Italienische Herzenswärme

Wir sind zurück aus Italien – haben die Rückreise tatsächlich (fast in bisschen wider Erwarten) unbeschadet überstanden. Was für ein CHAOS-Urlaub!!! Unfall, krankes Kind, kaputtes Bett… Aber: Mitnehmen können wir am Ende doch einiges, was schön war. Und/oder wenigstens Eindrücke, die es wert sind gesammelt worden zu sein…

Nach dem Unfallchaos haben K. und ich erstaunlich gut zusammengehalten. Wir haben uns keine Vorwürfe gemacht oder dergleichen, was uns manchmal ätzenderweise durchaus liegt. Ich will fast sagen, wir sind dadurch wieder ein Stück zusammen gerückt. Auch durch lange zweisame Nächte (endlich mal wieder) auf dem Balkon mit dem Meer vor der Nase (und der Autobahn hinter uns, aber das geht auch fast als Meeresrauschen durch…) Ergebnis ist auch eine eventuelle eine Überraschung, die sich zunächst eher nach potenzieller Hiobsbotschaft angefühlt hat und nun doch mehr als Willkommen wäre. Dazu wird an dieser Stelle aber nichts weiter verraten :-X

Ich war ENDLICH mal wieder in Italien (zum letzten Mal tatsächlich mit meinen Eltern vor langer Zeit… Okay, wahrscheinlich nicht so lange, wie einige jetzt denken). Und wir haben unsere Liebe zu dem Land entdeckt und allerlei schöne Auswanderungsfantasien gesponnen. Eine deutsch-italienische Kinderkrippe an der italienischen Küste… Ein kleines Ladengeschäft… Italien liegt uns.

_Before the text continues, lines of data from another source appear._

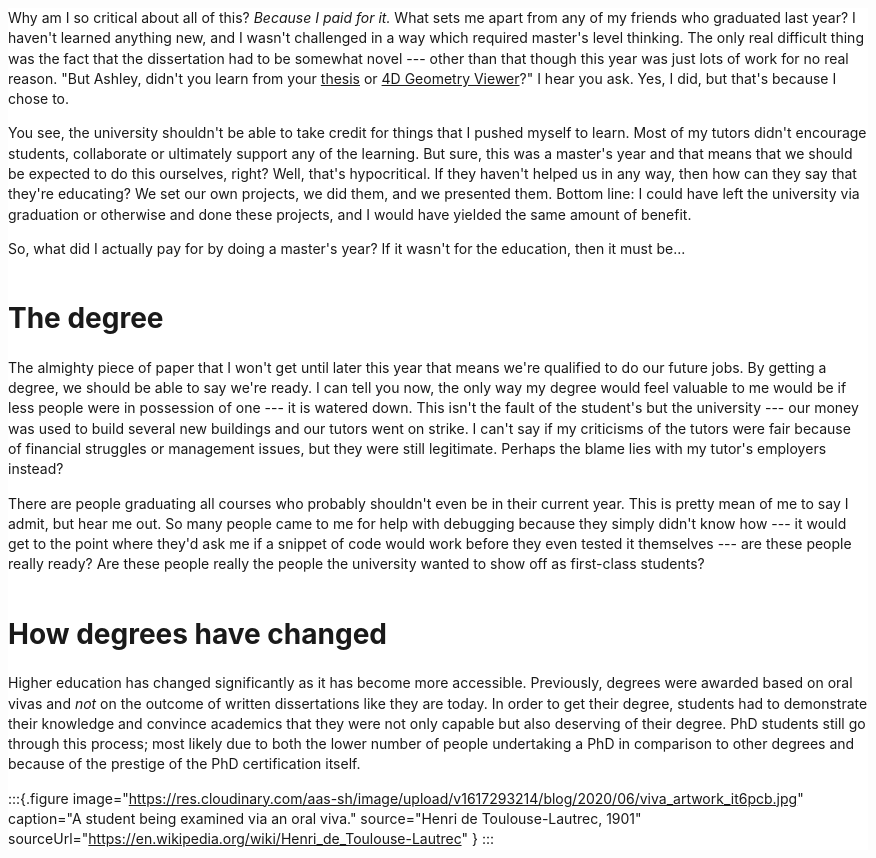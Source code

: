 Why am I so critical about all of this? *Because I paid for it.* What sets me apart from any of my friends who graduated last year? I haven't learned anything new, and I wasn't challenged in a way which required master's level thinking. The only real difficult thing was the fact that the dissertation had to be somewhat novel --- other than that though this year was just lots of work for no real reason. "But Ashley, didn't you learn from your [thesis](/project/thesis/) or [4D Geometry Viewer](/project/4d-geometry-viewer/)?" I hear you ask. Yes, I did, but that's because I chose to.

You see, the university shouldn't be able to take credit for things that I pushed myself to learn. Most of my tutors didn't encourage students, collaborate or ultimately support any of the learning. But sure, this was a master's year and that means that we should be expected to do this ourselves, right? Well, that's hypocritical. If they haven't helped us in any way, then how can they say that they're educating? We set our own projects, we did them, and we presented them. Bottom line: I could have left the university via graduation or otherwise and done these projects, and I would have yielded the same amount of benefit.

So, what did I actually pay for by doing a master's year? If it wasn't for the education, then it must be...

# The degree

The almighty piece of paper that I won't get until later this year that means we're qualified to do our future jobs. By getting a degree, we should be able to say we're ready. I can tell you now, the only way my degree would feel valuable to me would be if less people were in possession of one --- it is watered down. This isn't the fault of the student's but the university --- our money was used to build several new buildings and our tutors went on strike. I can't say if my criticisms of the tutors were fair because of financial struggles or management issues, but they were still legitimate. Perhaps the blame lies with my tutor's employers instead? 

There are people graduating all courses who probably shouldn't even be in their current year. This is pretty mean of me to say I admit, but hear me out. So many people came to me for help with debugging because they simply didn't know how --- it would get to the point where they'd ask me if a snippet of code would work before they even tested it themselves --- are these people really ready? Are these people really the people the university wanted to show off as first-class students?

# How degrees have changed

Higher education has changed significantly as it has become more accessible. Previously, degrees were awarded based on oral vivas and *not* on the outcome of written dissertations like they are today. In order to get their degree, students had to demonstrate their knowledge and convince academics that they were not only capable but also deserving of their degree. PhD students still go through this process; most likely due to both the lower number of people undertaking a PhD in comparison to other degrees and because of the prestige of the PhD certification itself.

:::{.figure
  image="https://res.cloudinary.com/aas-sh/image/upload/v1617293214/blog/2020/06/viva_artwork_it6pcb.jpg"
  caption="A student being examined via an oral viva."
  source="Henri de Toulouse-Lautrec, 1901"
  sourceUrl="https://en.wikipedia.org/wiki/Henri_de_Toulouse-Lautrec"
}
:::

Die Menschen wirken so viel warmherziger als hier im kalten Deutschland . Ich habe festgestellt, dass mir selber die Griesgrämigkeit und der Missmut gar nicht so sehr inne wohnen, wie ich es mir oft vorkommt. Ich gehöre auch zu den Menschen, die gerne mal an bekannten Gesichtern absichtlich vorbeigehen, weil ich in dem Moment keine Lust habe… Keine Lust auf blöde Fragen und Rechtfertigungen und blöde Themen, die wieder tagelange Grübelattacken mit sich bringen. In Italien hatte ich nichts dergleichen. Die Menschen begegnen einem so offen und freundlich, dass man weder Wahl noch Gründe hat böswillig zu sein. Mir ging es gut da. Und ich hatte keine Lust auf’s Zurückkommen. Jetzt bin ich hier und es ist immerhin weniger schlimm, als ich befürchtet habe. Bisher. Ich freue mich auch Freunde wieder zu treffen und bin gespannt, ob ich ein Stück Herzenswärme mitnehmen und mir behalten kann, sodass ich mich in Zukunft auch freuen kann zufällig Bekannte zu treffen.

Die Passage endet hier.